Sunday night's interpretations by the BBC Philharmonic Orchestra under Yan Pascal Tortelier were bluff, fairly energetic and somewhat generalised. The Symphonies of Wind Instruments was presented in its more exotic - and rather more colourful - 1920 "original" version, but Tortelier's soft- core reading compromised the rawness, savagery and mystical intensity of Stravinsky's highly compressed structure. The Symphony in Three Movements emerged as swift and deadpan, with a rather prosaic slow movement and finale that only really came to life for the final two minutes. Parts of the Symphony in C worked well, the middle movements especially (the Larghetto concertante was sweetly expressed), but the first movement seemed hurried and one rarely sensed that the players were listening to each other. Furthermore, the fierce central climax - Stravinsky as heard ranting from a Tchaikovskian soap-box - was conspicuously low in shock-value. The Symphony of Psalms saw the benefit of a full-throated contribution from the LSO chorus and some judicious tempos from the rostrum; Stravinsky's novel scoring sounded well from the RFH stage (there are no upper strings, just cellos and basses, plus winds, two pianos, harp and percussion) and the Laudate Dominum's heavenly "Alleluias" retained their full measure of "tingle-factor". It was a worthy performance ... good enough, certainly, to appreciate the work's greatness, but far from distinctive.

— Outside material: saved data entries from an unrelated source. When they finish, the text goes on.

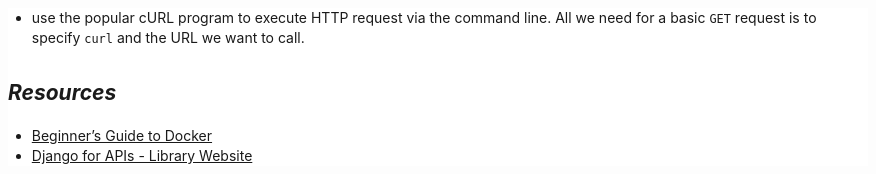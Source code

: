 - use the popular cURL program to execute HTTP request via the command line. All we need for a basic `GET` request is to specify `curl` and the URL we want to call.

## ***Resources***

- [Beginner’s Guide to Docker](https://wsvincent.com/beginners-guide-to-docker/)
- [Django for APIs - Library Website](https://djangoforapis.com/library-website-and-api/)
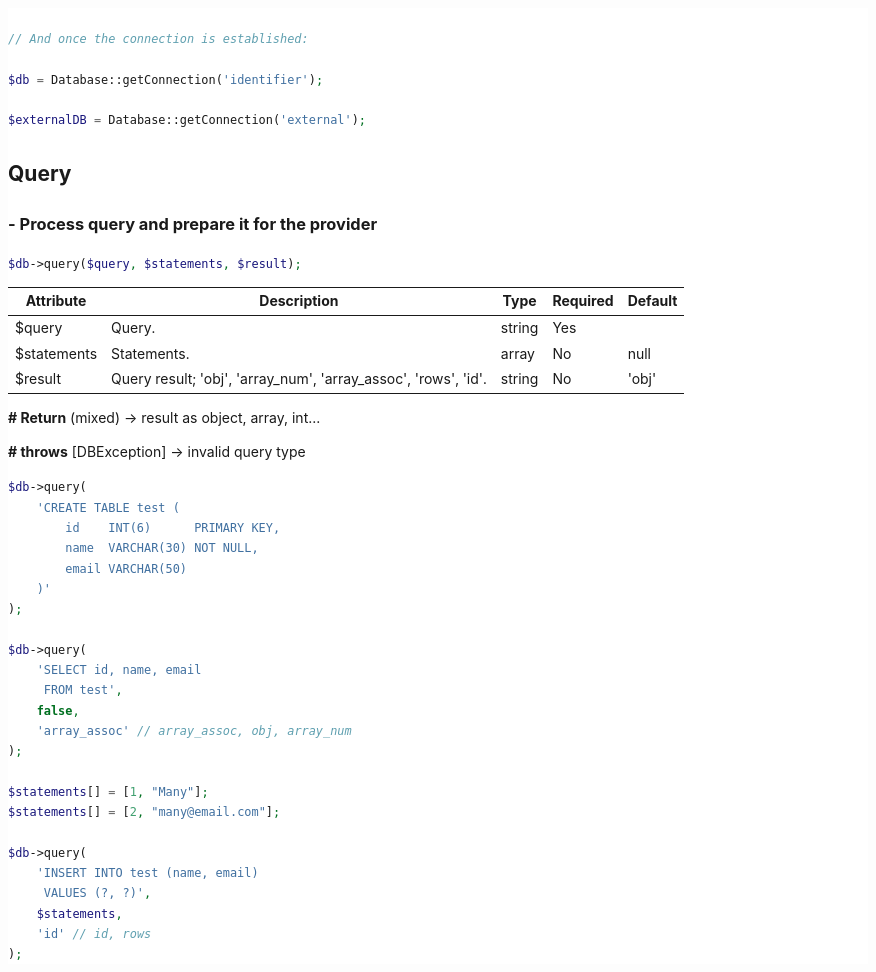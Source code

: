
 ```php

// And once the connection is established:

$db = Database::getConnection('identifier');

$externalDB = Database::getConnection('external');
```

## Query

### - Process query and prepare it for the provider

```php
$db->query($query, $statements, $result);
```

| Attribute | Description | Type | Required | Default
| --- | --- | --- | --- | --- |
| $query | Query. | string | Yes | |
| $statements | Statements. | array | No | null |
| $result | Query result; 'obj', 'array_num', 'array_assoc', 'rows', 'id'. | string | No | 'obj' |

**# Return** (mixed) → result as object, array, int...

**# throws** [DBException] → invalid query type

```php
$db->query(
    'CREATE TABLE test (
        id    INT(6)      PRIMARY KEY,
        name  VARCHAR(30) NOT NULL,
        email VARCHAR(50)
    )'
);

$db->query(
    'SELECT id, name, email
     FROM test',
    false,
    'array_assoc' // array_assoc, obj, array_num
);

$statements[] = [1, "Many"];
$statements[] = [2, "many@email.com"];
        
$db->query(
    'INSERT INTO test (name, email)
     VALUES (?, ?)',
    $statements,
    'id' // id, rows
);
```

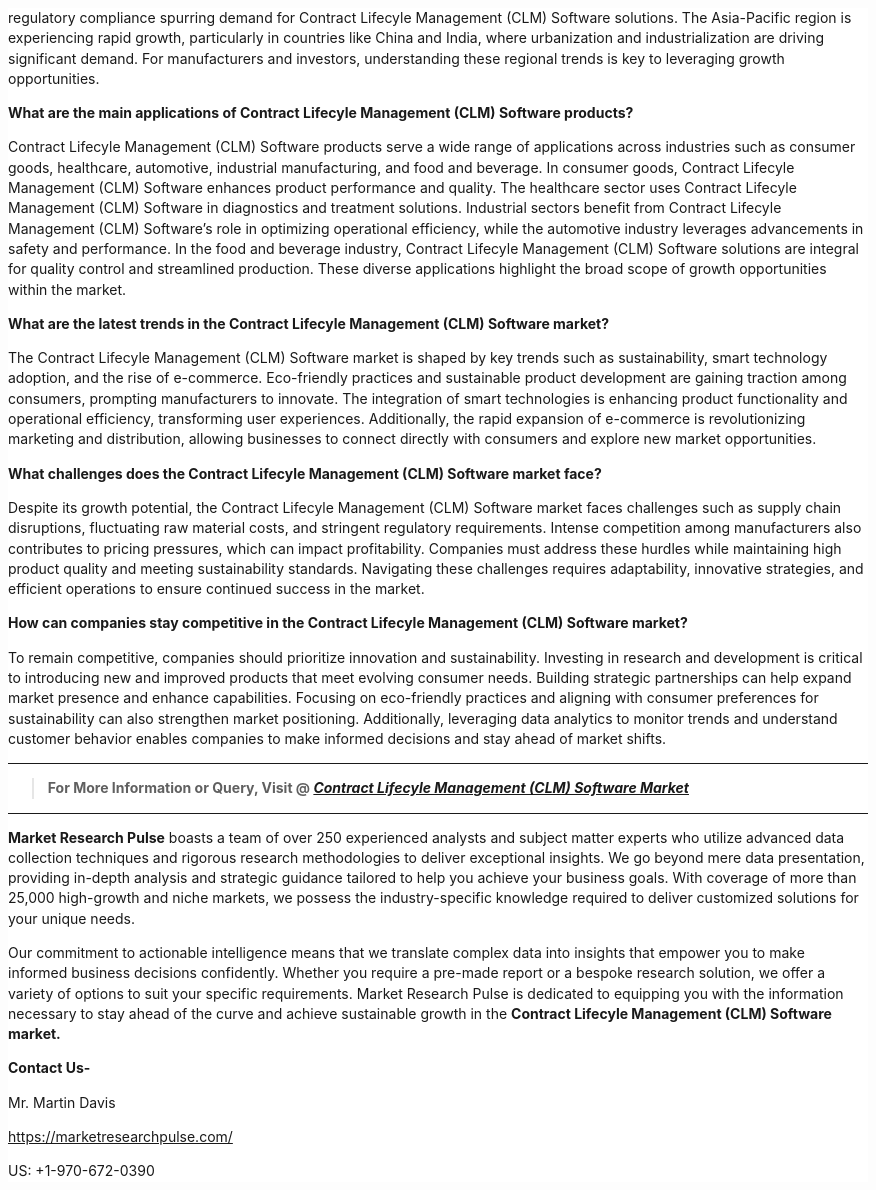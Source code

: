 regulatory compliance spurring demand for Contract Lifecyle Management (CLM) Software solutions. The Asia-Pacific region is experiencing rapid growth, particularly in countries like China and India, where urbanization and industrialization are driving significant demand. For manufacturers and investors, understanding these regional trends is key to leveraging growth opportunities.</p><p><strong>What are the main applications of Contract Lifecyle Management (CLM) Software products?</strong></p><p>Contract Lifecyle Management (CLM) Software products serve a wide range of applications across industries such as consumer goods, healthcare, automotive, industrial manufacturing, and food and beverage. In consumer goods, Contract Lifecyle Management (CLM) Software enhances product performance and quality. The healthcare sector uses Contract Lifecyle Management (CLM) Software in diagnostics and treatment solutions. Industrial sectors benefit from Contract Lifecyle Management (CLM) Software&rsquo;s role in optimizing operational efficiency, while the automotive industry leverages advancements in safety and performance. In the food and beverage industry, Contract Lifecyle Management (CLM) Software solutions are integral for quality control and streamlined production. These diverse applications highlight the broad scope of growth opportunities within the market.</p><p><strong>What are the latest trends in the Contract Lifecyle Management (CLM) Software market?</strong></p><p>The Contract Lifecyle Management (CLM) Software market is shaped by key trends such as sustainability, smart technology adoption, and the rise of e-commerce. Eco-friendly practices and sustainable product development are gaining traction among consumers, prompting manufacturers to innovate. The integration of smart technologies is enhancing product functionality and operational efficiency, transforming user experiences. Additionally, the rapid expansion of e-commerce is revolutionizing marketing and distribution, allowing businesses to connect directly with consumers and explore new market opportunities.</p><p><strong>What challenges does the Contract Lifecyle Management (CLM) Software market face?</strong></p><p>Despite its growth potential, the Contract Lifecyle Management (CLM) Software market faces challenges such as supply chain disruptions, fluctuating raw material costs, and stringent regulatory requirements. Intense competition among manufacturers also contributes to pricing pressures, which can impact profitability. Companies must address these hurdles while maintaining high product quality and meeting sustainability standards. Navigating these challenges requires adaptability, innovative strategies, and efficient operations to ensure continued success in the market.</p><p><strong>How can companies stay competitive in the Contract Lifecyle Management (CLM) Software market?</strong></p><p>To remain competitive, companies should prioritize innovation and sustainability. Investing in research and development is critical to introducing new and improved products that meet evolving consumer needs. Building strategic partnerships can help expand market presence and enhance capabilities. Focusing on eco-friendly practices and aligning with consumer preferences for sustainability can also strengthen market positioning. Additionally, leveraging data analytics to monitor trends and understand customer behavior enables companies to make informed decisions and stay ahead of market shifts.</p><hr /><blockquote><p><strong>For More Information or Query, Visit @&nbsp;<em><a href="https://marketresearchpulse.com/report/85396/contract-lifecyle-management-clm-software-market?utm_source=Linkedin&utm_medium=019">Contract Lifecyle Management (CLM) Software Market</a></em></strong></p></blockquote><hr /><p><strong>Market Research Pulse</strong> boasts a team of over 250 experienced analysts and subject matter experts who utilize advanced data collection techniques and rigorous research methodologies to deliver exceptional insights. We go beyond mere data presentation, providing in-depth analysis and strategic guidance tailored to help you achieve your business goals. With coverage of more than 25,000 high-growth and niche markets, we possess the industry-specific knowledge required to deliver customized solutions for your unique needs.</p><p>Our commitment to actionable intelligence means that we translate complex data into insights that empower you to make informed business decisions confidently. Whether you require a pre-made report or a bespoke research solution, we offer a variety of options to suit your specific requirements. Market Research Pulse is dedicated to equipping you with the information necessary to stay ahead of the curve and achieve sustainable growth in the <strong>Contract Lifecyle Management (CLM) Software market.</strong></p><p><strong>Contact Us-</strong></p><p>Mr. Martin Davis</p><p>https://marketresearchpulse.com/</p><p>US: +1-970-672-0390</p>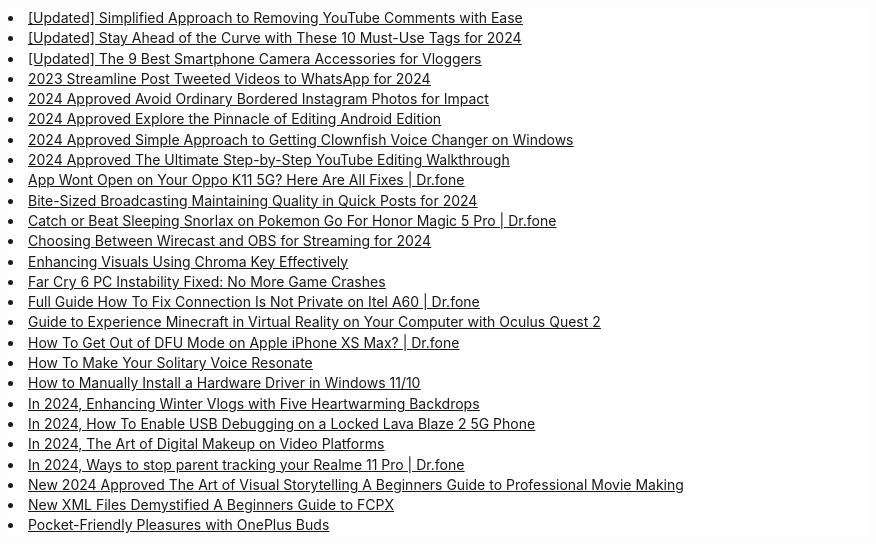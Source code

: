 <li><a href="https://youtube-tips.techidaily.com/ed-simplified-approach-to-removing-youtube-comments-with-ease/"><u>[Updated] Simplified Approach to Removing YouTube Comments with Ease</u></a></li>
<li><a href="https://instagram-videos.techidaily.com/updated-stay-ahead-of-the-curve-with-these-10-must-use-tags-for-2024/"><u>[Updated] Stay Ahead of the Curve with These 10 Must-Use Tags for 2024</u></a></li>
<li><a href="https://youtube-tips.techidaily.com/ed-the-9-best-smartphone-camera-accessories-for-vloggers/"><u>[Updated] The 9 Best Smartphone Camera Accessories for Vloggers</u></a></li>
<li><a href="https://twitter-clips.techidaily.com/2023-streamline-post-tweeted-videos-to-whatsapp-for-2024/"><u>2023 Streamline  Post Tweeted Videos to WhatsApp for 2024</u></a></li>
<li><a href="https://instagram-video-recordings.techidaily.com/2024-approved-avoid-ordinary-bordered-instagram-photos-for-impact/"><u>2024 Approved  Avoid Ordinary  Bordered Instagram Photos for Impact</u></a></li>
<li><a href="https://youtube-tips.techidaily.com/approved-explore-the-pinnacle-of-editing-android-edition/"><u>2024 Approved  Explore the Pinnacle of Editing  Android Edition</u></a></li>
<li><a href="https://article-posts.techidaily.com/2024-approved-simple-approach-to-getting-clownfish-voice-changer-on-windows/"><u>2024 Approved  Simple Approach to Getting Clownfish Voice Changer on Windows</u></a></li>
<li><a href="https://youtube-tips.techidaily.com/approved-the-ultimate-step-by-step-youtube-editing-walkthrough/"><u>2024 Approved  The Ultimate Step-by-Step YouTube Editing Walkthrough</u></a></li>
<li><a href="https://howto.techidaily.com/app-wont-open-on-your-oppo-k11-5g-here-are-all-fixes-drfone-by-drfone-fix-android-problems-fix-android-problems/"><u>App Wont Open on Your Oppo K11 5G? Here Are All Fixes | Dr.fone</u></a></li>
<li><a href="https://youtube-videos.techidaily.com/bite-sized-broadcasting-maintaining-quality-in-quick-posts-for-2024/"><u>Bite-Sized Broadcasting  Maintaining Quality in Quick Posts for 2024</u></a></li>
<li><a href="https://pokemon-go-android.techidaily.com/catch-or-beat-sleeping-snorlax-on-pokemon-go-for-honor-magic-5-pro-drfone-by-drfone-virtual-android/"><u>Catch or Beat Sleeping Snorlax on Pokemon Go For Honor Magic 5 Pro | Dr.fone</u></a></li>
<li><a href="https://extra-resources.techidaily.com/choosing-between-wirecast-and-obs-for-streaming-for-2024/"><u>Choosing Between Wirecast and OBS for Streaming for 2024</u></a></li>
<li><a href="https://youtube-tips.techidaily.com/cing-visuals-using-chroma-key-effectively/"><u>Enhancing Visuals  Using Chroma Key Effectively</u></a></li>
<li><a href="https://win-able.techidaily.com/far-cry-6-pc-instability-fixed-no-more-game-crashes/"><u>Far Cry 6 PC Instability Fixed: No More Game Crashes</u></a></li>
<li><a href="https://howto.techidaily.com/full-guide-how-to-fix-connection-is-not-private-on-itel-a60-drfone-by-drfone-fix-android-problems-fix-android-problems/"><u>Full Guide How To Fix Connection Is Not Private on Itel A60 | Dr.fone</u></a></li>
<li><a href="https://technical-tips.techidaily.com/guide-to-experience-minecraft-in-virtual-reality-on-your-computer-with-oculus-quest-2/"><u>Guide to Experience Minecraft in Virtual Reality on Your Computer with Oculus Quest 2</u></a></li>
<li><a href="https://techidaily.com/how-to-get-out-of-dfu-mode-on-apple-iphone-xs-max-drfone-by-drfone-ios-system-repair-ios-system-repair/"><u>How To Get Out of DFU Mode on Apple iPhone XS Max? | Dr.fone</u></a></li>
<li><a href="https://extra-hints.techidaily.com/how-to-make-your-solitary-voice-resonate/"><u>How To Make Your Solitary Voice Resonate</u></a></li>
<li><a href="https://blog-min.techidaily.com/how-to-manually-install-a-hardware-driver-in-windows-1110-by-drivereasy-guide/"><u>How to Manually Install a Hardware Driver in Windows 11/10</u></a></li>
<li><a href="https://youtube-tips.techidaily.com/24-enhancing-winter-vlogs-with-five-heartwarming-backdrops/"><u>In 2024, Enhancing Winter Vlogs with Five Heartwarming Backdrops</u></a></li>
<li><a href="https://android-unlock.techidaily.com/in-2024-how-to-enable-usb-debugging-on-a-locked-lava-blaze-2-5g-phone-by-drfone-android/"><u>In 2024, How To Enable USB Debugging on a Locked Lava Blaze 2 5G Phone</u></a></li>
<li><a href="https://youtube-tips.techidaily.com/24-the-art-of-digital-makeup-on-video-platforms/"><u>In 2024, The Art of Digital Makeup on Video Platforms</u></a></li>
<li><a href="https://android-location-track.techidaily.com/in-2024-ways-to-stop-parent-tracking-your-realme-11-pro-drfone-by-drfone-virtual-android/"><u>In 2024, Ways to stop parent tracking your Realme 11 Pro | Dr.fone</u></a></li>
<li><a href="https://smart-video-editing.techidaily.com/new-2024-approved-the-art-of-visual-storytelling-a-beginners-guide-to-professional-movie-making/"><u>New 2024 Approved The Art of Visual Storytelling A Beginners Guide to Professional Movie Making</u></a></li>
<li><a href="https://video-content-creator.techidaily.com/new-xml-files-demystified-a-beginners-guide-to-fcpx/"><u>New XML Files Demystified A Beginners Guide to FCPX</u></a></li>
<li><a href="https://buynow-marvelous.techidaily.com/pocket-friendly-pleasures-with-oneplus-buds/"><u>Pocket-Friendly Pleasures with OnePlus Buds</u></a></li>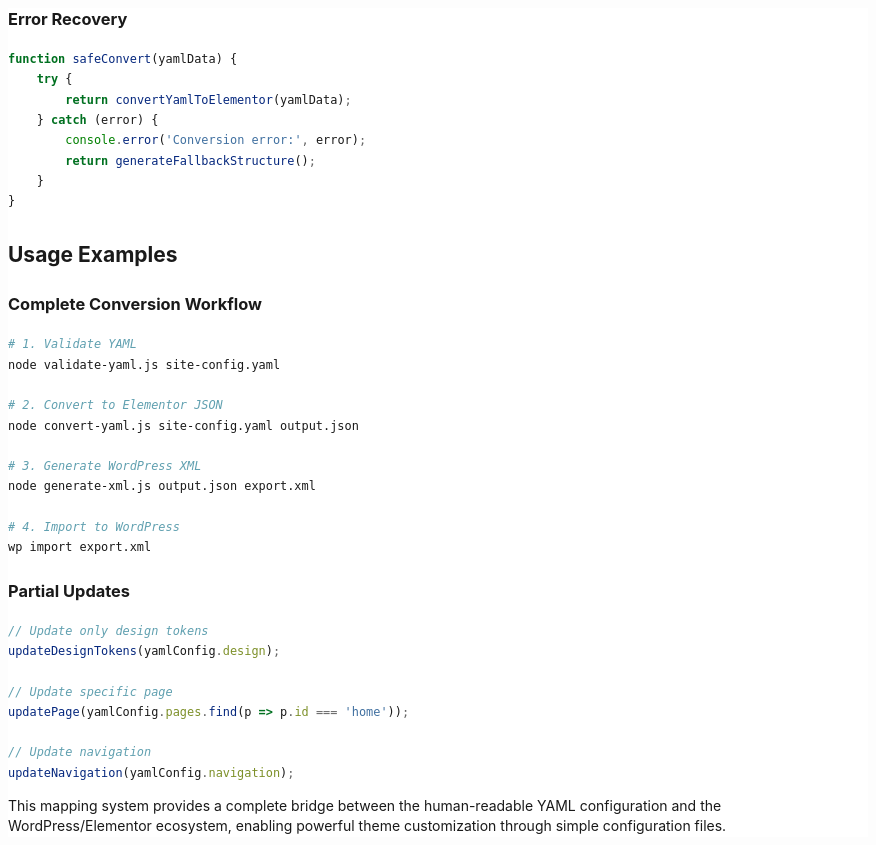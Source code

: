 ### Error Recovery
```javascript
function safeConvert(yamlData) {
    try {
        return convertYamlToElementor(yamlData);
    } catch (error) {
        console.error('Conversion error:', error);
        return generateFallbackStructure();
    }
}
```

## Usage Examples

### Complete Conversion Workflow
```bash
# 1. Validate YAML
node validate-yaml.js site-config.yaml

# 2. Convert to Elementor JSON
node convert-yaml.js site-config.yaml output.json

# 3. Generate WordPress XML
node generate-xml.js output.json export.xml

# 4. Import to WordPress
wp import export.xml
```

### Partial Updates
```javascript
// Update only design tokens
updateDesignTokens(yamlConfig.design);

// Update specific page
updatePage(yamlConfig.pages.find(p => p.id === 'home'));

// Update navigation
updateNavigation(yamlConfig.navigation);
```

This mapping system provides a complete bridge between the human-readable YAML configuration and the WordPress/Elementor ecosystem, enabling powerful theme customization through simple configuration files.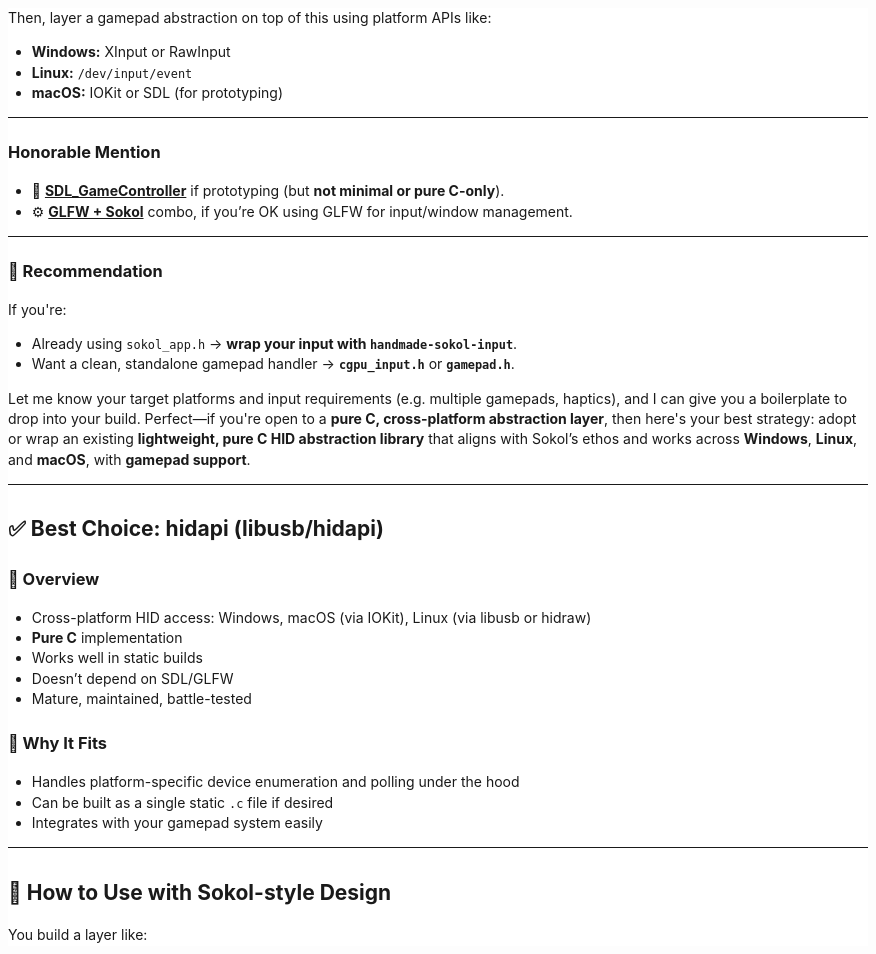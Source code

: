 Then, layer a gamepad abstraction on top of this using platform APIs like:

* **Windows:** XInput or RawInput
* **Linux:** `/dev/input/event`
* **macOS:** IOKit or SDL (for prototyping)

---

### Honorable Mention

* 🧪 **[SDL\_GameController](https://wiki.libsdl.org/SDL_GameController)** if prototyping (but **not minimal or pure C-only**).
* ⚙️ **[GLFW + Sokol](https://github.com/floooh/sokol-samples)** combo, if you’re OK using GLFW for input/window management.

---

### 🔧 Recommendation

If you're:

* Already using `sokol_app.h` → **wrap your input with `handmade-sokol-input`**.
* Want a clean, standalone gamepad handler → **`cgpu_input.h`** or **`gamepad.h`**.

Let me know your target platforms and input requirements (e.g. multiple gamepads, haptics), and I can give you a boilerplate to drop into your build.
Perfect—if you're open to a **pure C, cross-platform abstraction layer**, then here's your best strategy: adopt or wrap an existing **lightweight, pure C HID abstraction library** that aligns with Sokol’s ethos and works across **Windows**, **Linux**, and **macOS**, with **gamepad support**.

---

## ✅ Best Choice: **hidapi (libusb/hidapi)**

### 🔹 Overview

* Cross-platform HID access: Windows, macOS (via IOKit), Linux (via libusb or hidraw)
* **Pure C** implementation
* Works well in static builds
* Doesn’t depend on SDL/GLFW
* Mature, maintained, battle-tested

### 🔹 Why It Fits

* Handles platform-specific device enumeration and polling under the hood
* Can be built as a single static `.c` file if desired
* Integrates with your gamepad system easily

---

## 🔧 How to Use with Sokol-style Design

You build a layer like:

Stravinsky's interest in Renaissance music would no doubt have extended to Salomone de' Rossi's delightful setting of Psalm 146, included as part of a concert of choral and cantorial works by American, European and Israeli composers given on Wednesday evening at St John's, Smith Square by the BBC Singers with David Lester at the keyboard (organ or piano) and the Greek-born, American-based Cantor Alberto Mizrahi as soloist. The conductor was Malcolm Singer, who contributed two Psalm settings of his own, the first of which, "Shout to the Lord All the Earth", is harmonically adventurous and makes imaginative use of echo effects. Cantor Mizrahi's forceful tenor brought plenty of zest to the Ravelian Coplas Sephardies by Alberto Hemsi, and the viola player Rivka Golani lent mellow support both to Srul Irving Glick's warming "Summer is Praying" - a piece that Golani herself had commissioned - and to the closing "traditional table song", "Lord of the World". Singer's programme ranged from the cloud-like tiers of Tzvi Adni's "The City Plays Hide and Seek" to the heartfelt beseeching of Leonard Bernstein's "Hashkiveinu"; from Kurt Weill's bluesy "Kiddush" to the brief but fetching "Shomeir Yisroel" by Darius Milhaud. But it was the Cantor from Chicago who stole the show, with florid declamations and a couple of cheery encores to send us on our way.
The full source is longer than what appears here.